Over the past two months, weekly mass protests against the ever-escalating Zionist onslaught have been held across Australia, only to see the barbarism worsen and the Labor government continue to support the ethnic cleansing operation in Gaza.
The resulting outrage throughout working-class areas has been compounded by the growing wave of COVID-19 infections, let rip by the Labor governments, and the mounting social and housing crisis.
This week’s National Accounts, the Bureau of Statistics’ most comprehensive set of economic data, showed that real household disposable income, a measure of living standards, fell 5.6 percent over the year to September 30 and 8.3 percent over two years. That underestimates the impact on working-class people, who are being hit hardest by the soaring costs of food and other essentials, rents and mortgage payments, that far exceed any wage rises.
Plus, the Labor government scrapped the previous Coalition government’s Low and Middle-Income Tax Offset. This added thousands of dollars to the income tax bills of workers even as the government is still pledging to deliver huge “Stage 3” income tax cuts to the wealthiest layers of society next year.
Financial stress, homelessness, poverty and reliance on charity food banks are skyrocketing. With the government’s support, the Reserve Bank of Australia (RBA) has deliberately inflicted this pain via 13 interest rate rises. According to the RBA’s latest report, millions of variable rate borrowers, about one in five, are spending more than 30 percent of their income on mortgage payments—the accepted measure of “housing stress.”
Taken together, this cut to working-class conditions is nearly reaching the level of the global Great Depression of the 1930s, when wages in Australia were cut by 10 percent or more in 1931 via the so-called Premiers’ Plan, also implemented by Labor governments.
If Dutton, a widely-reviled figure, can seek to profit from the collapse in the Labor government’s support, it is precisely because Labor has taken further the militarist and austerity measures of the Morrison Coalition government, in which Dutton was a key figure.
Dutton, like Trump in the US, personifies the threat of authoritarian rule. Yet this is part of a wider lurch to the right in official politics. Around the globe, the capitalist class is turning toward dictatorial forms of rule and fascistic parties, as in Italy, the Netherlands, Finland, Sweden and Argentina.
The ruling class fears the strikes and protests that have erupted internationally over the attacks on living standards and democratic rights, as well as against the naked US-backed Israeli barbarism in Gaza.
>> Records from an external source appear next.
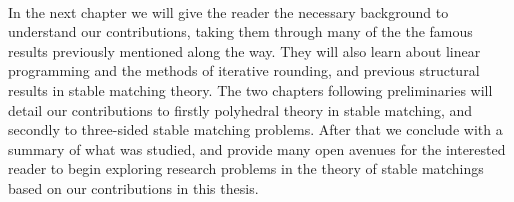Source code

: \paragraph{}
In the next chapter we will give the reader the necessary background to understand our contributions, taking them through many of the the famous results previously mentioned along the way. They will also learn about linear programming and the methods of iterative rounding, and previous structural results in stable matching theory. The two chapters following preliminaries will detail our contributions to firstly polyhedral theory in stable matching, and secondly to three-sided stable matching problems. After that we conclude with a summary of what was studied, and provide many open avenues for the interested reader to begin exploring research problems in the theory of stable matchings based on our contributions in this thesis.
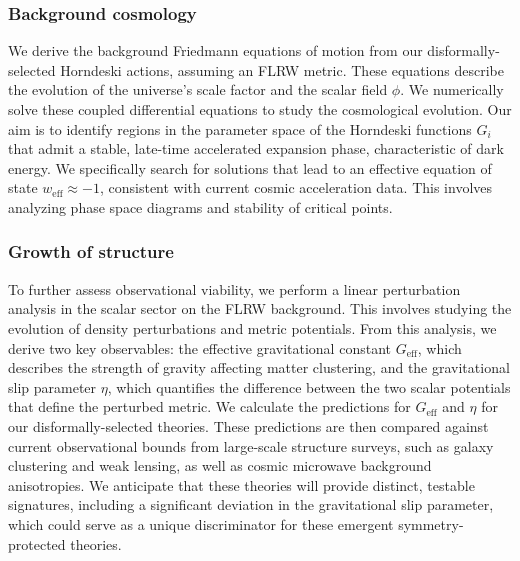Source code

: \documentclass[twocolumn]{aastex631}
\begin{document}
\subsubsection{Background cosmology}
We derive the background Friedmann equations of motion from our disformally-selected Horndeski actions, assuming an FLRW metric. These equations describe the evolution of the universe's scale factor and the scalar field $\phi$. We numerically solve these coupled differential equations to study the cosmological evolution. Our aim is to identify regions in the parameter space of the Horndeski functions $G_i$ that admit a stable, late-time accelerated expansion phase, characteristic of dark energy. We specifically search for solutions that lead to an effective equation of state $w_{\text{eff}} \approx -1$, consistent with current cosmic acceleration data. This involves analyzing phase space diagrams and stability of critical points.

\subsubsection{Growth of structure}
To further assess observational viability, we perform a linear perturbation analysis in the scalar sector on the FLRW background. This involves studying the evolution of density perturbations and metric potentials. From this analysis, we derive two key observables: the effective gravitational constant $G_{\text{eff}}$, which describes the strength of gravity affecting matter clustering, and the gravitational slip parameter $\eta$, which quantifies the difference between the two scalar potentials that define the perturbed metric. We calculate the predictions for $G_{\text{eff}}$ and $\eta$ for our disformally-selected theories. These predictions are then compared against current observational bounds from large-scale structure surveys, such as galaxy clustering and weak lensing, as well as cosmic microwave background anisotropies. We anticipate that these theories will provide distinct, testable signatures, including a significant deviation in the gravitational slip parameter, which could serve as a unique discriminator for these emergent symmetry-protected theories.
\end{document}
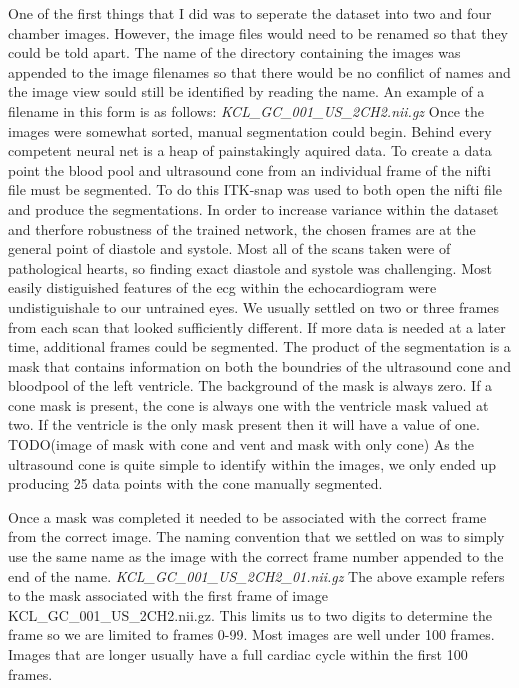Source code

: \documentclass{article}
\begin{document}
One of the first things that I did was to seperate the dataset into two and four chamber images. However, the image files would need to be renamed so that they could be told apart.
The name of the directory containing the images was appended to the image filenames so that there would be no confilict of names and the image view sould still be identified by reading the name.
An example of a filename in this form is as follows:
\textit{KCL\_GC\_001\_US\_2CH2.nii.gz}
Once the images were somewhat sorted, manual segmentation could begin. Behind every competent neural net is a heap of painstakingly aquired data.
To create a data point the blood pool and ultrasound cone from an individual frame of the nifti file must be segmented. To do this ITK-snap was used to both open the nifti file and produce the segmentations.
In order to increase variance within the dataset and therfore robustness of the trained network, the chosen frames are at the general point of diastole and systole.
Most all of the scans taken were of pathological hearts, so finding exact diastole and systole was challenging.
Most easily distiguished features of the ecg within the echocardiogram were undistiguishale to our untrained eyes.
We usually settled on two or three frames from each scan that looked sufficiently different.
If more data is needed at a later time, additional frames could be segmented.
The product of the segmentation is a mask that contains information on both the boundries of the ultrasound cone and bloodpool of the left ventricle.
The background of the mask is always zero. If a cone mask is present, the cone is always one with the ventricle mask valued at two.
If the ventricle is the only mask present then it will have a value of one.
TODO(image of mask with cone and vent and mask with only cone)
As the ultrasound cone is quite simple to identify within the images, we only ended up producing 25 data points with the cone manually segmented.
\par{}
Once a mask was completed it needed to be associated with the correct frame from the correct image.
The naming convention that we settled on was to simply use the same name as the image with the correct frame number appended to the end of the name.
\textit{KCL\_GC\_001\_US\_2CH2\_01.nii.gz}
The above example refers to the mask associated with the first frame of image KCL\_GC\_001\_US\_2CH2.nii.gz.
This limits us to two digits to determine the frame so we are limited to frames 0-99.
Most images are well under 100 frames. Images that are longer usually have a full cardiac cycle within the first 100 frames.
\end{document}
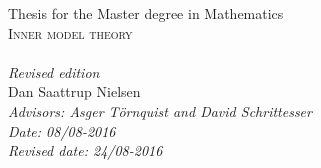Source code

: \begin{titlepage}
	\vspace*{7.0cm}
	{\Large Thesis for the Master degree in Mathematics}\\[0.7cm]
	{\Huge\textsc{Inner model theory}}\\[0.3cm]
        \hspace*{0.3cm}{\LARGE -- an introduction}\\[0.4cm]
        {\Large\textit{Revised edition}}\\[1.0cm]
	{\Large Dan Saattrup Nielsen}\\[5.5cm]
	{\large\textit{Advisors: Asger Törnquist and David Schrittesser}}\\[0.4cm]
	{\large\textit{Date: 08/08-2016}}\\
        {\large\textit{Revised date: 24/08-2016}}
	\vspace*{\fill}
\end{titlepage}

\noindent
\pagestyle{fancy}
\fancyhead[LO]{\nouppercase\leftmark}
\fancyfoot{}
\setlength\headsep{35pt}

\thispagestyle{empty}
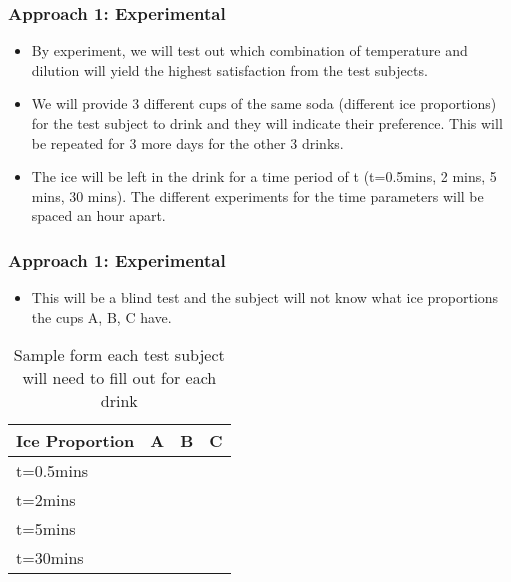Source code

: \documentclass[compress,handout,10pt]{beamer}
\let\olditem\item
\renewcommand{\item}{\setlength{\itemsep}{0.5\baselineskip}\olditem}
\begin{document}
\begin{frame}
    \frametitle{Approach 1: Experimental}

\begin {itemize}
\item By experiment, we will test out which combination of temperature and dilution will yield the highest satisfaction from the test subjects.
\item We will provide 3 different cups of the same soda (different ice proportions) for the test subject to drink and they will indicate their preference. This will be repeated for 3 more days for the other 3 drinks.
\item The ice will be left in the drink for a time period of t (t=0.5mins, 2 mins, 5 mins, 30 mins). The different experiments for the time parameters will be spaced an hour apart.
\end{itemize}
\end{frame}

\begin{frame}
    \frametitle{Approach 1: Experimental}

\begin {itemize}

\item This will be a blind test and the subject will not know what ice proportions the cups A, B, C have.
\end{itemize}
\vspace{6pt}

\begin{table}[ h]
\centering
\begin{tabular}{ l | c|c|c }
  Ice Proportion & A  & B & C  \\
\hline  
t=0.5mins & & &\\ 
\hline  
t=2mins & & &\\ 
\hline  
t=5mins  & & &\\ 
\hline  
t=30mins & & &\\ 
\hline  
   
 \end{tabular}
\caption{Sample form each test subject will need to fill out for each drink}

\end{table}

\end{frame}
\end{document}
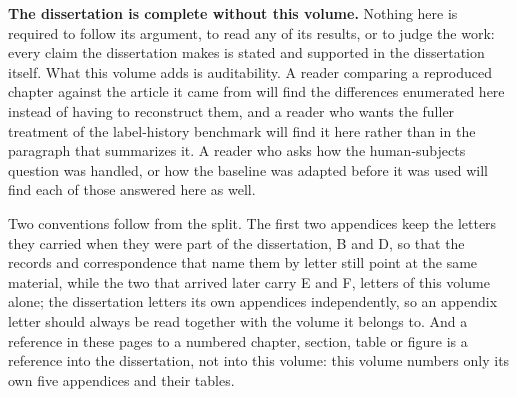 \documentclass[
    12pt,
    openright,
    oneside,
    a4paper,
    sumario=tradicional,
    brazil,
    english,
]{abntex2}
\begin{document}
    \textbf{The dissertation is complete without this volume.} Nothing here is required to
    follow its argument, to read any of its results, or to judge the work: every claim the
    dissertation makes is stated and supported in the dissertation itself. What this volume adds
    is auditability. A reader comparing a reproduced chapter against the article it came from
    will find the differences enumerated here instead of having to reconstruct them, and a
    reader who wants the fuller treatment of the label-history benchmark will find it here
    rather than in the paragraph that summarizes it. A reader who asks how the human-subjects
    question was handled, or how the baseline was adapted before it
    was used will find each of those answered here as well.

    Two conventions follow from the split. The first two appendices keep the letters they carried
    when they were part of the dissertation, B and D, so that the records and correspondence that
    name them by letter still point at the same material, while the two that arrived later carry
    E and F, letters of this volume alone; the dissertation letters its own appendices
    independently, so an appendix letter should always be read together with the volume it belongs
    to. And a reference in
    these pages to a numbered chapter, section, table or figure is a reference into the
    dissertation, not into this volume: this volume numbers only its own five appendices and
    their tables.

    \begin{apendicesenv}
        \partapendices
        \setcounter{chapter}{1}
        
        \setcounter{chapter}{3}
        
        \setcounter{chapter}{4}
        
        \setcounter{chapter}{5}
        
        \setcounter{chapter}{6}
        
    \end{apendicesenv}

    \postextual
    
\end{document}

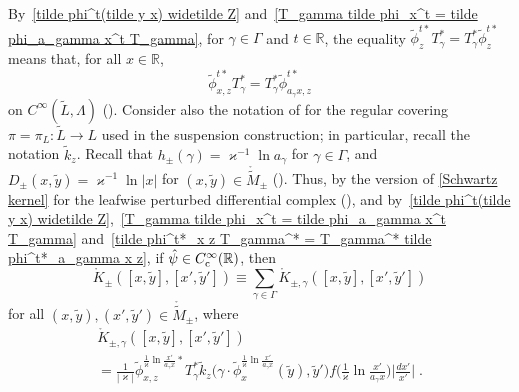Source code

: \documentclass{memo-l}
\theoremstyle{plain}
\theoremstyle{definition}
\theoremstyle{remark}
\newcommand{\R}{\mathbb{R}}
\newcommand{\Cinftyc}{C^\infty_{\text{\rm c}}}
\numberwithin{section}{chapter}
\numberwithin{equation}{section}%
\begin{document}
By~\eqref{tilde phi^t(tilde y x) widetilde Z} and~\eqref{T_gamma tilde phi_x^t = tilde phi_a_gamma x^t T_gamma}, for $\gamma\in\Gamma$ and $t\in\R$, the equality $\tilde\phi^{t*}_zT_\gamma^*=T_\gamma^*\tilde\phi^{t*}_z$ means that, for all $x\in\R$,
\begin{equation}\label{tilde phi^t*_x z T_gamma^* = T_gamma^* tilde phi^t*_a_gamma x z}
\tilde\phi^{t*}_{x,z}T_\gamma^*=T_\gamma^*\tilde\phi^{t*}_{a_\gamma x,z}
\end{equation}
on $C^\infty(\widetilde L,\Lambda)$ (). Consider also the notation of  for the regular covering $\pi=\pi_L:\widetilde L\to L$ used in the suspension construction; in particular, recall the notation $\tilde k_z$. Recall that $h_\pm(\gamma)=\varkappa^{-1}\ln a_\gamma$ for $\gamma\in\Gamma$, and $D_\pm(x,\tilde y)=\varkappa^{-1}\ln|x|$ for $(x,\tilde y)\in\mathring{\widetilde M}_\pm$ (). Thus, by the version of \eqref{Schwartz kernel} for the leafwise perturbed differential complex (), and by~\eqref{tilde phi^t(tilde y x) widetilde Z},~\eqref{T_gamma tilde phi_x^t = tilde phi_a_gamma x^t T_gamma} and~\eqref{tilde phi^t*_x z T_gamma^* = T_gamma^* tilde phi^t*_a_gamma x z}, if $\hat\psi\in\Cinftyc(\R)$, then
\begin{equation}\label{mathring K_pm([tilde y x] [tilde y' x'])}
\mathring K_\pm([x,\tilde y],[x',\tilde y'])\equiv\sum_{\gamma\in \Gamma}\mathring K_{\pm,\gamma}([x,\tilde y],[x',\tilde y'])
\end{equation}
for all $(x,\tilde y),(x',\tilde y')\in\mathring{\widetilde M}_\pm$, where
\begin{multline}\label{mathring K_pm gamma([x tilde y] [x' tilde y'])}
\mathring K_{\pm,\gamma}([x,\tilde y],[x',\tilde y'])\\
=\frac{1}{|\varkappa|}
\tilde\phi_{x,z}^{\frac{1}{\varkappa}\ln\frac{x'}{a_\gamma x}*}T_\gamma^*
\tilde k_z\Big(\gamma\cdot\tilde\phi^{\frac{1}{\varkappa}\ln\frac{x'}{a_\gamma x}}_x(\tilde y),\tilde y'\Big)
f\Big(\frac{1}{\varkappa}\ln\frac{x'}{a_\gamma x}\Big)\Big|\frac{dx'}{x'}\Big|\;.
\end{multline}
\end{document}

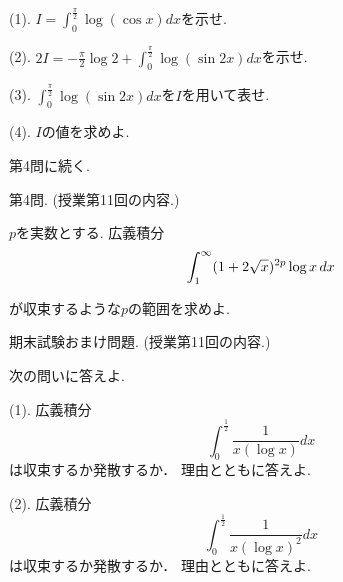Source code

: \documentclass[dvipdfmx,a4paper,11pt]{article}
\theoremstyle{definition}
\begin{document}
     \vspace{11pt}
     
(1).  $I = \int_{0}^{\frac{\pi}{2}} \log (\cos x) dx$を示せ.

\vspace{11pt}

(2).  $2I = - \frac{\pi}{2}  \log 2 + \int_{0}^{\frac{\pi}{2}} \log (\sin 2x) dx$を示せ.

\vspace{11pt}

(3).  $\int_{0}^{\frac{\pi}{2}} \log (\sin 2x) dx$を$I$を用いて表せ.

\vspace{11pt}

(4). $I$の値を求めよ.

     
  \begin{flushright}
 {\LARGE 第4問に続く.}
 \end{flushright}
     
 \newpage
   
{\Large 第4問.} (授業第11回の内容.)
\vspace{11pt}

$p$を実数とする.
 広義積分
$$\int_{1}^{\infty} (1+2\sqrt{x})^{2p} \log x \text{\,}dx $$

が収束するような$p$の範囲を求めよ.
 


 \vspace{33pt}
 

{\Large 期末試験おまけ問題.} (授業第11回の内容.)
\vspace{11pt}

次の問いに答えよ.

\vspace{11pt}

(1). 広義積分
$$ \int_{0}^{\frac{1}{2}} \frac{1}{x (\log x)} dx$$
は収束するか発散するか． 理由とともに答えよ.
 
(2). 広義積分
$$ \int_{0}^{\frac{1}{2}} \frac{1}{x (\log x)^2} dx$$
は収束するか発散するか． 理由とともに答えよ.
 
\end{document}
As the exchange between Albanese and Dutton demonstrates, however, the Labor Party is no alternative. It represents the capitalist class no less than the Coalition. All the claims by pseudo-left groups that Labor is a “lesser evil,” which can be pressured to change its policies, are political poison. In fact, by straitjacketing and suppressing the struggles of workers, with the help of these same groups, Labor and the union bureaucrats are paving the way for Dutton.
The only alternative is the development of a new socialist, internationalist and revolutionary leadership in the working class. That means building the Socialist Equality Party.